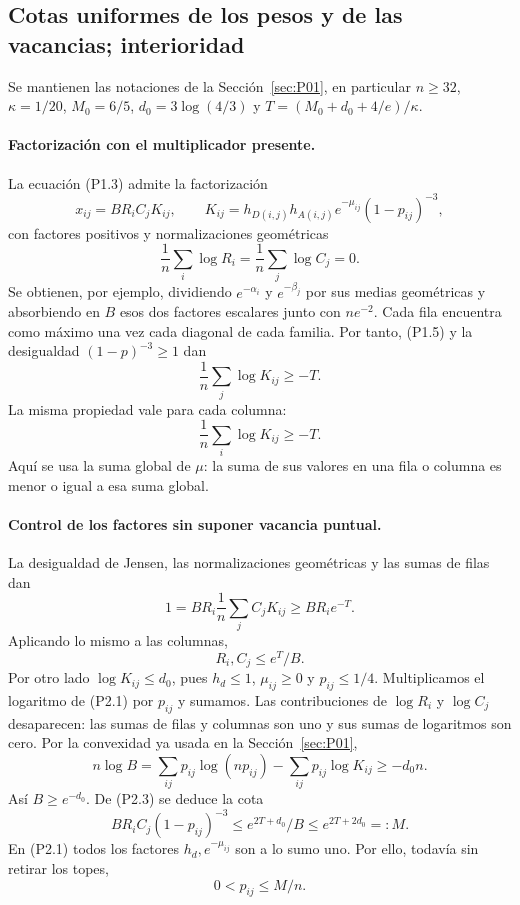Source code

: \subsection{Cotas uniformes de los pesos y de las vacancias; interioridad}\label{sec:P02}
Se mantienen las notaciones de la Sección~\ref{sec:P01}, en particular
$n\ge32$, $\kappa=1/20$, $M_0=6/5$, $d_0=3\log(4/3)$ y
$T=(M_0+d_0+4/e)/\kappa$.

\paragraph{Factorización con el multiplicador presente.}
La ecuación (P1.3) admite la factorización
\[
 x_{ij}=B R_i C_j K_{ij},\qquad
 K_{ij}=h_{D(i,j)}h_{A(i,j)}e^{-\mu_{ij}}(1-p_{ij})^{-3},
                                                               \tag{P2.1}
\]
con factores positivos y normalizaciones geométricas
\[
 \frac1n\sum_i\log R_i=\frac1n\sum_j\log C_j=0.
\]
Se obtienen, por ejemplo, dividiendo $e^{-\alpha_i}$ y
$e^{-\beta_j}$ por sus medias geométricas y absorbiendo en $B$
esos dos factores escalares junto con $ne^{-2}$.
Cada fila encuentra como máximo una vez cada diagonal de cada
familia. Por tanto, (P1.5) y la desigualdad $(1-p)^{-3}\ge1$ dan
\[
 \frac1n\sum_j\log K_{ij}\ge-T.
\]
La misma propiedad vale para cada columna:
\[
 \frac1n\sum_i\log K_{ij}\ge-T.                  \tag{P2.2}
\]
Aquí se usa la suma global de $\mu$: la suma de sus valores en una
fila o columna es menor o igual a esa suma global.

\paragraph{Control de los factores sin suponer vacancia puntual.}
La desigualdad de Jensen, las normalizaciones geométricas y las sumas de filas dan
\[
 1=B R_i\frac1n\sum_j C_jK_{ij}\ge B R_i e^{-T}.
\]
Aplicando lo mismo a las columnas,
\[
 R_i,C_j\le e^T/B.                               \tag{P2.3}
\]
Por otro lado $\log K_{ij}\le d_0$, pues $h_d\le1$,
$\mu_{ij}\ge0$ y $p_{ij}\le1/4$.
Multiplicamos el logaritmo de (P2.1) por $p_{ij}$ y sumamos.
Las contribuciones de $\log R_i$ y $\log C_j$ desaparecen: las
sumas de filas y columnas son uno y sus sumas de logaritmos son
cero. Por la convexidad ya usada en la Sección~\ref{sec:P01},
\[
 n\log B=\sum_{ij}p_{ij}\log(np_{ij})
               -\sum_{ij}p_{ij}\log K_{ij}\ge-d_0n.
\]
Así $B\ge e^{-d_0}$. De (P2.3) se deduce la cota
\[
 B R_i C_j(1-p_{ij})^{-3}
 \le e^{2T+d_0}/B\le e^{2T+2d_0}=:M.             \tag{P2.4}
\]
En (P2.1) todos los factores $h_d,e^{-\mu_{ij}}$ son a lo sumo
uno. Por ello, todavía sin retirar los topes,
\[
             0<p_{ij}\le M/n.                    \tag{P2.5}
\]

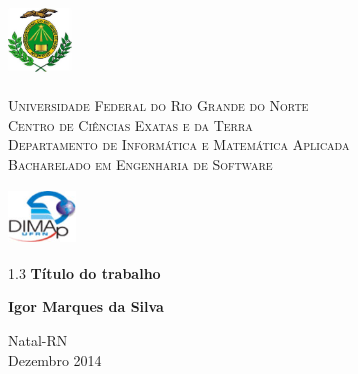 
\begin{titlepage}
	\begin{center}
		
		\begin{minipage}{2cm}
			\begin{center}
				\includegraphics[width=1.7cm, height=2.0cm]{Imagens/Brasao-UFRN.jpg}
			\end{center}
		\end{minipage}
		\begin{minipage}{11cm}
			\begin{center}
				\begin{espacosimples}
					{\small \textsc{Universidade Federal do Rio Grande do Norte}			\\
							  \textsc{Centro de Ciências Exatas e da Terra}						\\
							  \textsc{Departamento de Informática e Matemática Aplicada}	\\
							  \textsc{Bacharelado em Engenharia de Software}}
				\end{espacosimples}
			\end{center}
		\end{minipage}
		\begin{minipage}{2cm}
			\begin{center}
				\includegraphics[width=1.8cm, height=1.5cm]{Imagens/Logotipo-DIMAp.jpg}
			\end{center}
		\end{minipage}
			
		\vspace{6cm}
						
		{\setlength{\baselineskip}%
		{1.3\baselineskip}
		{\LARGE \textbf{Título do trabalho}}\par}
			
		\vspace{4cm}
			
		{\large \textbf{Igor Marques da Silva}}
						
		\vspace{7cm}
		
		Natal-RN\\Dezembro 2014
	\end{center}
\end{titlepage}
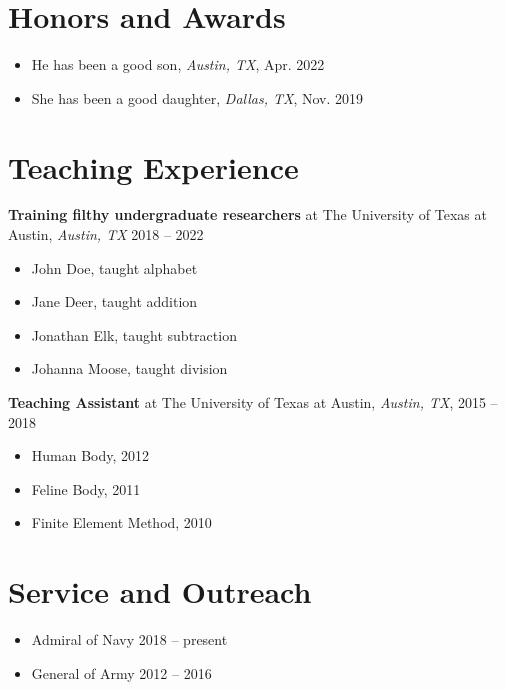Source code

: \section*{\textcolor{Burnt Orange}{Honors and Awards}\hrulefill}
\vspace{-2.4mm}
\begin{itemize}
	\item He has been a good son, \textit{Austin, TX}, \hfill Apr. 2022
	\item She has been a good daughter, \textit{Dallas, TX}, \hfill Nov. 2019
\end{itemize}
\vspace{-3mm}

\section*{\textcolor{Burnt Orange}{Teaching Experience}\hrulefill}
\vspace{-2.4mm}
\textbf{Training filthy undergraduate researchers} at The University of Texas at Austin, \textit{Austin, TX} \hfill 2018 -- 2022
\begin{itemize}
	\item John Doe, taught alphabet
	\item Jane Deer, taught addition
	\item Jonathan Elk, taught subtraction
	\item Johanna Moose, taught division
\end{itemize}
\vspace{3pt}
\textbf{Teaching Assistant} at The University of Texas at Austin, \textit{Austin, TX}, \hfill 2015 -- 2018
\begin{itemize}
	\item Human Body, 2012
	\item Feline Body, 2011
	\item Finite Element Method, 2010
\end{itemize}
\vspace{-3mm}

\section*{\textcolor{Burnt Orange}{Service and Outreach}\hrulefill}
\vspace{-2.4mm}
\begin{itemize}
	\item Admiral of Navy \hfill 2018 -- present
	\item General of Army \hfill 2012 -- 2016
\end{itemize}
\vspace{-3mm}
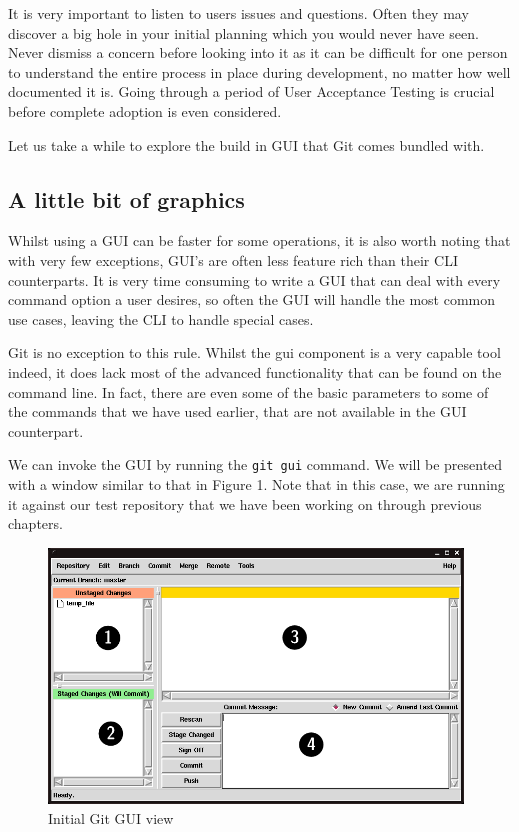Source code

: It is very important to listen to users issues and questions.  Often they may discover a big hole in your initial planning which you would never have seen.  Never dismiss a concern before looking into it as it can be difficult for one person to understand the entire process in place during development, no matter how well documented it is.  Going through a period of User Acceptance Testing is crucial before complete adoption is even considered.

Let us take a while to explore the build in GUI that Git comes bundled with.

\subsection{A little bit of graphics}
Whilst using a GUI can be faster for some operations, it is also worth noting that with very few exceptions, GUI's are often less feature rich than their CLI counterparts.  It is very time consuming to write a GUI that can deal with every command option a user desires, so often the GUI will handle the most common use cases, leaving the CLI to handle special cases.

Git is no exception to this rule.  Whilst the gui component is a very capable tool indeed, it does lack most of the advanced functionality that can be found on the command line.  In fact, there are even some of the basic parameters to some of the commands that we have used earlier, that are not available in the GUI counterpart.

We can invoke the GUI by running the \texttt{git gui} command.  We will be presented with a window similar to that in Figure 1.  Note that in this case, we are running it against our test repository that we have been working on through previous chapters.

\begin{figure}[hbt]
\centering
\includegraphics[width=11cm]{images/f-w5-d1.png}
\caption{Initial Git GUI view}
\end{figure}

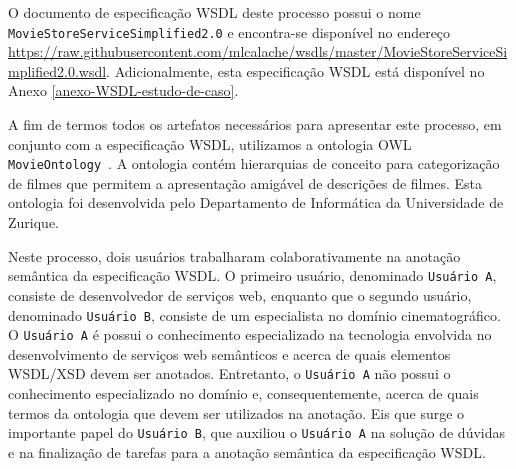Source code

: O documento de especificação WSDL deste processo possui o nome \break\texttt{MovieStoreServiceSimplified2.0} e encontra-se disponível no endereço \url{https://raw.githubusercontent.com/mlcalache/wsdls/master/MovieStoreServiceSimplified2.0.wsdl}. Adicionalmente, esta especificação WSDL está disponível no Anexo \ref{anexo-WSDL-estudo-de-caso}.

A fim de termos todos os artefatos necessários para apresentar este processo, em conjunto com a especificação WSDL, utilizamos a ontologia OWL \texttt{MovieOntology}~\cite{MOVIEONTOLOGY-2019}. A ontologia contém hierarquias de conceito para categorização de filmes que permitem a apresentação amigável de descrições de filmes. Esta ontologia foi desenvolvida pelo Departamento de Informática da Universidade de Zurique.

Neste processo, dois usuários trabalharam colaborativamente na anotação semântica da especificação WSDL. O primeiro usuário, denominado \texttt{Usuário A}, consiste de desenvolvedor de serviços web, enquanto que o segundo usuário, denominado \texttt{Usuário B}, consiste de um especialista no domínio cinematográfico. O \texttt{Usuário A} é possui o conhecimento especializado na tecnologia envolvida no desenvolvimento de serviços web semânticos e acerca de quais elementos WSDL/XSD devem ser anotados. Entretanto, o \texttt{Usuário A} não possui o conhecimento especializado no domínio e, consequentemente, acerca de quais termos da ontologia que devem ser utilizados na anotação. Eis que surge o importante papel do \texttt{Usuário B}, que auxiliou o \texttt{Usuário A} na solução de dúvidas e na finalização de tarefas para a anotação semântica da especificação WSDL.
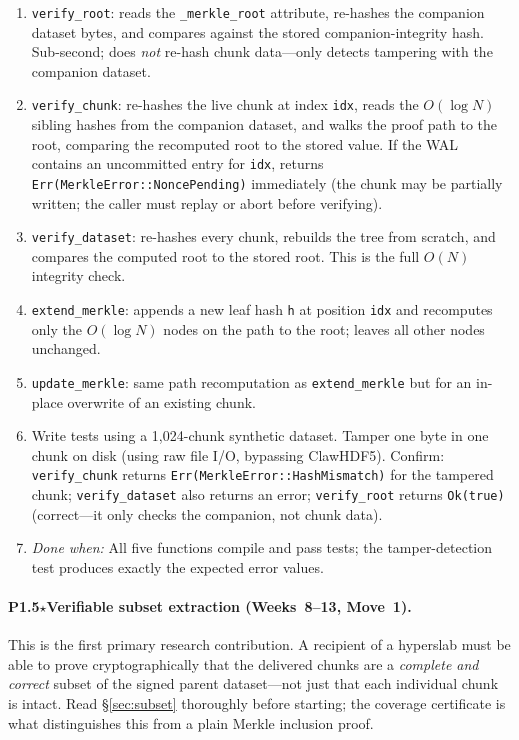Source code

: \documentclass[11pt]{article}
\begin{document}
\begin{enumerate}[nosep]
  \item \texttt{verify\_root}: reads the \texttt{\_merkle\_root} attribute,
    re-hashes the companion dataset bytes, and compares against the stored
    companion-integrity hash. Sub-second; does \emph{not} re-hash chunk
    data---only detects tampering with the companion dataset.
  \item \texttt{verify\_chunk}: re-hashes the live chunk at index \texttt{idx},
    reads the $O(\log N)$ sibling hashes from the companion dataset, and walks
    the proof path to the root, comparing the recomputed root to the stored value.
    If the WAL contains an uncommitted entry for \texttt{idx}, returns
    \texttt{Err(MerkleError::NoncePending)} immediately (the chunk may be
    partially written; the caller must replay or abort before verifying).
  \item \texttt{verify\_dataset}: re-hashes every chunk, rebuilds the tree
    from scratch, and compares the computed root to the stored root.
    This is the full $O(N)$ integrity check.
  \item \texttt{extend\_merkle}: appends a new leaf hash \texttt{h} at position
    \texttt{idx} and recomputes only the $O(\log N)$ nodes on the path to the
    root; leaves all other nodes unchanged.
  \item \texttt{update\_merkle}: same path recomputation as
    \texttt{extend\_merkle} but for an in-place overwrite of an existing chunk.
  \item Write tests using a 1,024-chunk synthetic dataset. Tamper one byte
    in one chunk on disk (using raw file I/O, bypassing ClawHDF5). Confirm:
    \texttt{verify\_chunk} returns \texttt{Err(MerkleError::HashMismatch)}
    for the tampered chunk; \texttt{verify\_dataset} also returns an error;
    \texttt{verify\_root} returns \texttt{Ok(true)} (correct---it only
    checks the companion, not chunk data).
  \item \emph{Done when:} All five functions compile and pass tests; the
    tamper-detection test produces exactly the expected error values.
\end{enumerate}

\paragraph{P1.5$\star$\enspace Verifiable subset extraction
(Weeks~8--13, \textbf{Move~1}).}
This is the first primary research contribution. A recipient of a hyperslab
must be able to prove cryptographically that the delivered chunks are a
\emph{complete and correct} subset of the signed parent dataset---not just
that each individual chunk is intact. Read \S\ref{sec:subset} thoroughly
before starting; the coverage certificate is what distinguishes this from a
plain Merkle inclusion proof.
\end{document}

· · · ·

■ Exercise goal ■
Where does the string "University" occur in the material? Copy every line where it does.

■ Response to this task ■
\textbf{Training filthy undergraduate researchers} at The University of Texas at Austin, \textit{Austin, TX} \hfill 2018 -- 2022
\textbf{Teaching Assistant} at The University of Texas at Austin, \textit{Austin, TX}, \hfill 2015 -- 2018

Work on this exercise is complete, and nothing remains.